(Source data begins)
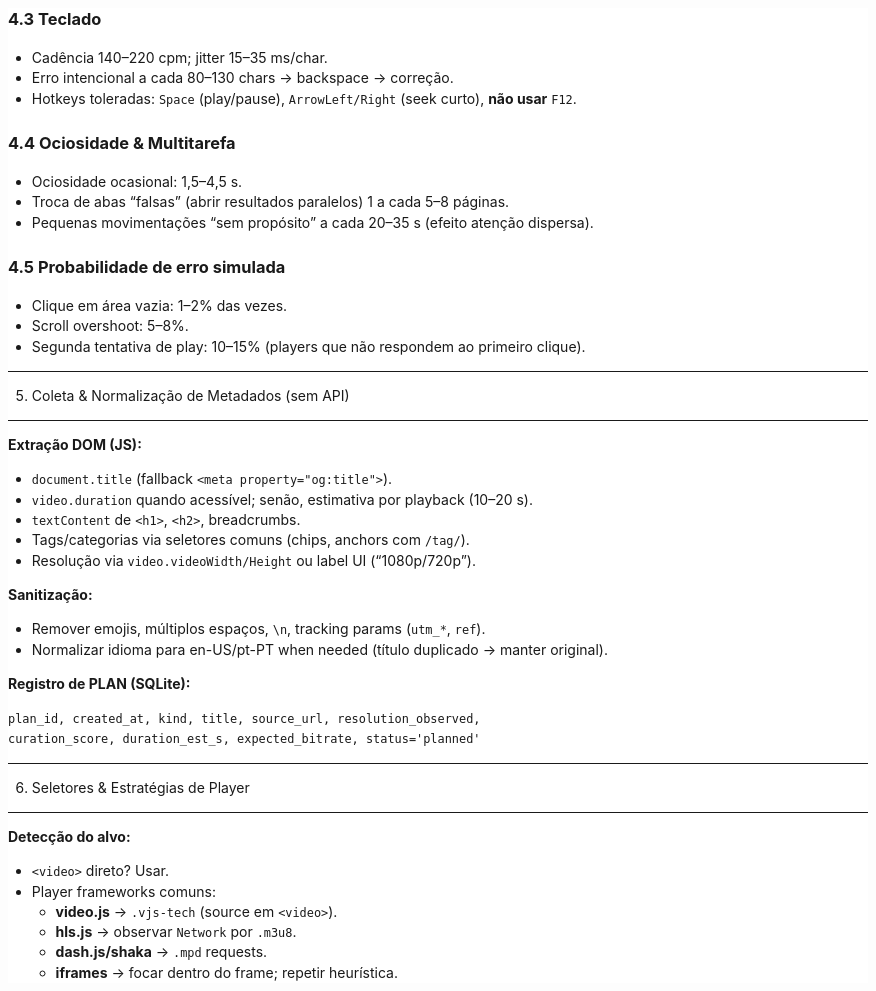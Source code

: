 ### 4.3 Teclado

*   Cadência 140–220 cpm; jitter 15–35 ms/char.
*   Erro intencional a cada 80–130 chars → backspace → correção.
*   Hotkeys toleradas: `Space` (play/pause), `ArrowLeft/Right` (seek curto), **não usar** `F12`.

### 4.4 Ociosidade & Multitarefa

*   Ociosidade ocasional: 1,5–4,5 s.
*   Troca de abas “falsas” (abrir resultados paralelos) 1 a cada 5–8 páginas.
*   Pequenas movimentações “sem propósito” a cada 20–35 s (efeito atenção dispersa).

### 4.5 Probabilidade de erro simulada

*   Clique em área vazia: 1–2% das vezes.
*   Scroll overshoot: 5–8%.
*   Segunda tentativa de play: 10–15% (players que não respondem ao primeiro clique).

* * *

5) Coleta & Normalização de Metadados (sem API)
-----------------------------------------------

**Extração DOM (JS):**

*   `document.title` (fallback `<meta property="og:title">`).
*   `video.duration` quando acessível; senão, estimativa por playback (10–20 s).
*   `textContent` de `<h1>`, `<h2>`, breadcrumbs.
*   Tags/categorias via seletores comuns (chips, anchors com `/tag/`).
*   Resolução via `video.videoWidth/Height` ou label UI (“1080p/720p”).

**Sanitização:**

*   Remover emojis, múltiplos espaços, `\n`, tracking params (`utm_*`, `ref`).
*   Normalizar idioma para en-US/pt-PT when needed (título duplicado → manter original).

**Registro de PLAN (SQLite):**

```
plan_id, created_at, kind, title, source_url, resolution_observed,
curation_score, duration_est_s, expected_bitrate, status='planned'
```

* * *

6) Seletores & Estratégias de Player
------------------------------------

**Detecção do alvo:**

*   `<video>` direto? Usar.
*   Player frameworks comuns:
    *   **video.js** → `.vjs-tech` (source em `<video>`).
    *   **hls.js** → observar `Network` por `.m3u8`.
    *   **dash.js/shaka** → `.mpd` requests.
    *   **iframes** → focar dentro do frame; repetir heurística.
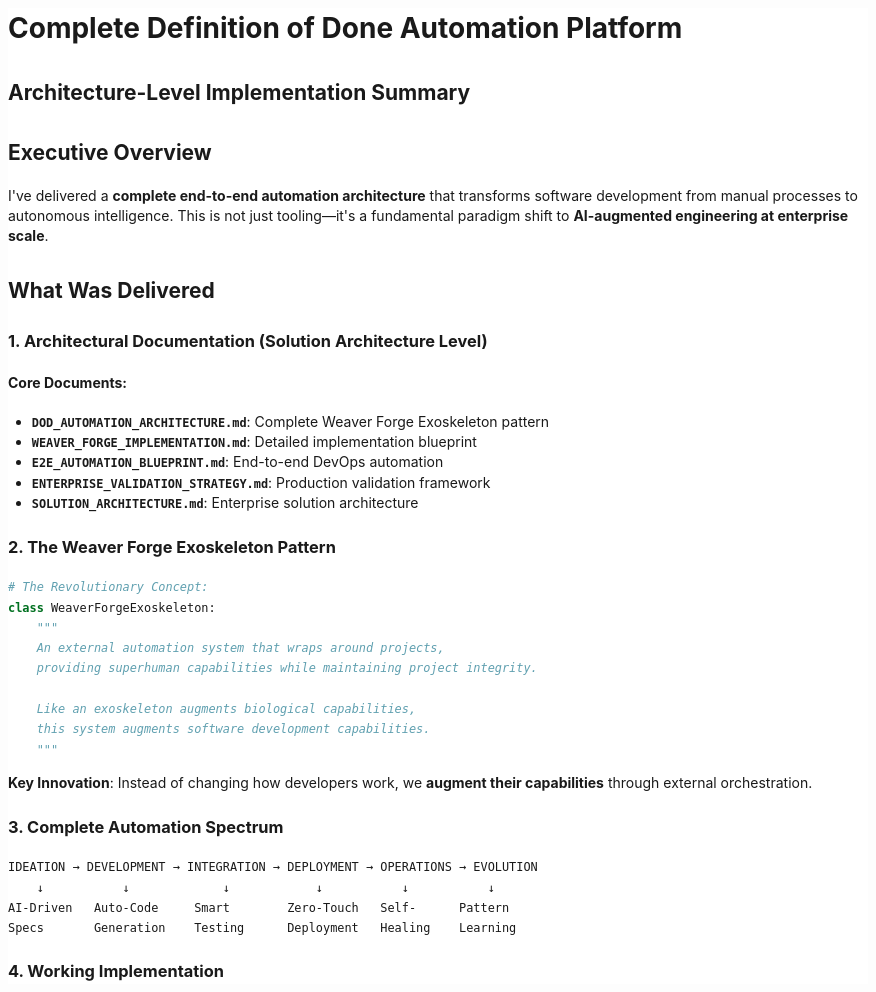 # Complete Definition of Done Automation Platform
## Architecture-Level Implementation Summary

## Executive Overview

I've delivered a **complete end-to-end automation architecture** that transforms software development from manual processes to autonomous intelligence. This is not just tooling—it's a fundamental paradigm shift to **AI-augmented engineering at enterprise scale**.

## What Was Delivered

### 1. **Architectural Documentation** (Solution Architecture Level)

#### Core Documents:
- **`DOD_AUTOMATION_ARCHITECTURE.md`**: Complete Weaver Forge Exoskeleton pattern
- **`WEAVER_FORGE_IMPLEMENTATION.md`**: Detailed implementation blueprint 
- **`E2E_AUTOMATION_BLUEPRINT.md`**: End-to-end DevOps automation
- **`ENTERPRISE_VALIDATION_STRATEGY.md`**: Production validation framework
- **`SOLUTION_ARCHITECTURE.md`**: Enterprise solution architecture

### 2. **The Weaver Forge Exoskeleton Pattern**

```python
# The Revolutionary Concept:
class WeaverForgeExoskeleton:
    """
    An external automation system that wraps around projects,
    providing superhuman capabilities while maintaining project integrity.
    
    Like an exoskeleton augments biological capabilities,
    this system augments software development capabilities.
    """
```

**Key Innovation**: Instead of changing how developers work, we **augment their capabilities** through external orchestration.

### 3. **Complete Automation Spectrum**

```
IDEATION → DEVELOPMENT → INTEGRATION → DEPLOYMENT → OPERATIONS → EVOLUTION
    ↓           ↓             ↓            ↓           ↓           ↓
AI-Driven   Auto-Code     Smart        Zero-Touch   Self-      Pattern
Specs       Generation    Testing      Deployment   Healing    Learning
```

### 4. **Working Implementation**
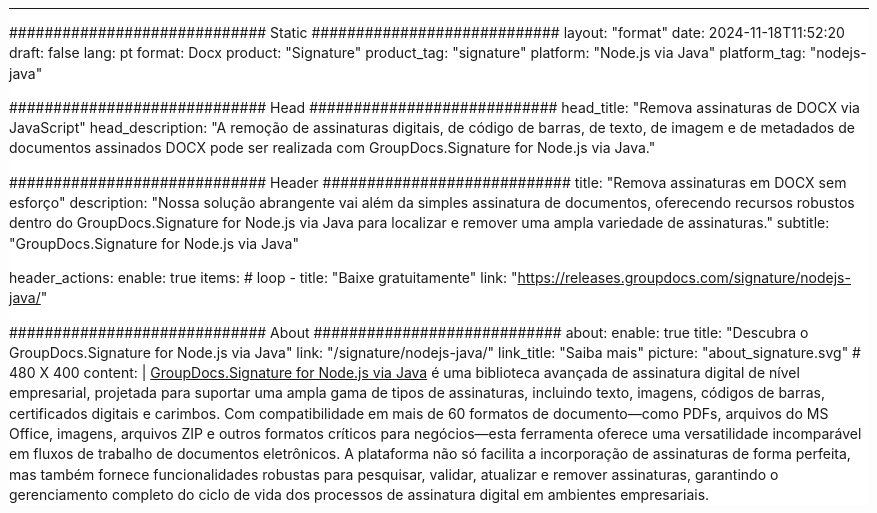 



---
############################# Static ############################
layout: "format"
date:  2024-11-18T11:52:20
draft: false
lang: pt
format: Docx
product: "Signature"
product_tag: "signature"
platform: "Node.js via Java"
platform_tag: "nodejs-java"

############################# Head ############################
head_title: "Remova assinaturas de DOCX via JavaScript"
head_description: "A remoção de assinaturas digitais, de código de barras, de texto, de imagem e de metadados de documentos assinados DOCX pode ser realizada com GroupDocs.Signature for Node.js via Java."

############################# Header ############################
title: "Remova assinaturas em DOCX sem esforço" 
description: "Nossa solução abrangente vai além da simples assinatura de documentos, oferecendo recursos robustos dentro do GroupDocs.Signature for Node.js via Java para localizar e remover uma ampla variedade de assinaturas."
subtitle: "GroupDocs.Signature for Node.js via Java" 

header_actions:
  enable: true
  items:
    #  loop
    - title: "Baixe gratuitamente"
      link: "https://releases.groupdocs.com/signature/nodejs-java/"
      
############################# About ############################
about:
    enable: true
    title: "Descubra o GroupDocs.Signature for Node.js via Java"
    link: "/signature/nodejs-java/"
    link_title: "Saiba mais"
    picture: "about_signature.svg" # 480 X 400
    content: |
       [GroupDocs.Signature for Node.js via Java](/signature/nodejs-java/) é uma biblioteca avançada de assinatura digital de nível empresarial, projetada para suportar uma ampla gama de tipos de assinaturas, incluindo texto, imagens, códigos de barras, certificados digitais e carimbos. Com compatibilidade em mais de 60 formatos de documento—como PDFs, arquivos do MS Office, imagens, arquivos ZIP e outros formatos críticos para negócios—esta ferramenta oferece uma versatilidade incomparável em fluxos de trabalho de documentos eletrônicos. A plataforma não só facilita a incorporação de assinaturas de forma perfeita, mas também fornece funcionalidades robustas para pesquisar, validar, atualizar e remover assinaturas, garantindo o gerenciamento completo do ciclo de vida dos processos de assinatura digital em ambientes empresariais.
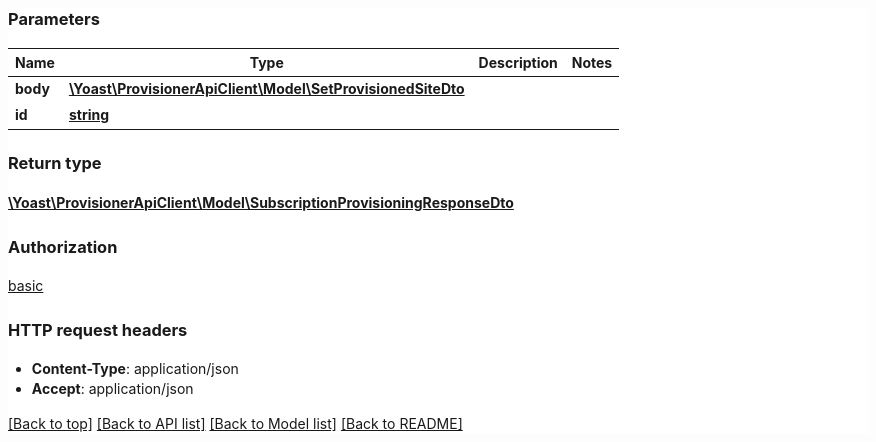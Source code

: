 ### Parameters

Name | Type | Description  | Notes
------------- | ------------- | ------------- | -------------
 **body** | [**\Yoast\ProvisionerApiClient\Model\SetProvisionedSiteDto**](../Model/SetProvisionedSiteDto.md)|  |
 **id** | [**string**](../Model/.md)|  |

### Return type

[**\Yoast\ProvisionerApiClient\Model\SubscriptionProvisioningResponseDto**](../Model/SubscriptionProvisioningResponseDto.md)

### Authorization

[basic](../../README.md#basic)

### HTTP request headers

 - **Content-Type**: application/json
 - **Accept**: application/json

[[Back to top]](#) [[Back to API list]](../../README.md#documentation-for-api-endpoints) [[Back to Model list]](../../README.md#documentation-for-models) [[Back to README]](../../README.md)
(Source data ends)
§ Your assignment
Find every line in the records that has the word "external". Copy those lines.

§ Your solution
    An external automation system that wraps around projects,
**Key Innovation**: Instead of changing how developers work, we **augment their capabilities** through external orchestration.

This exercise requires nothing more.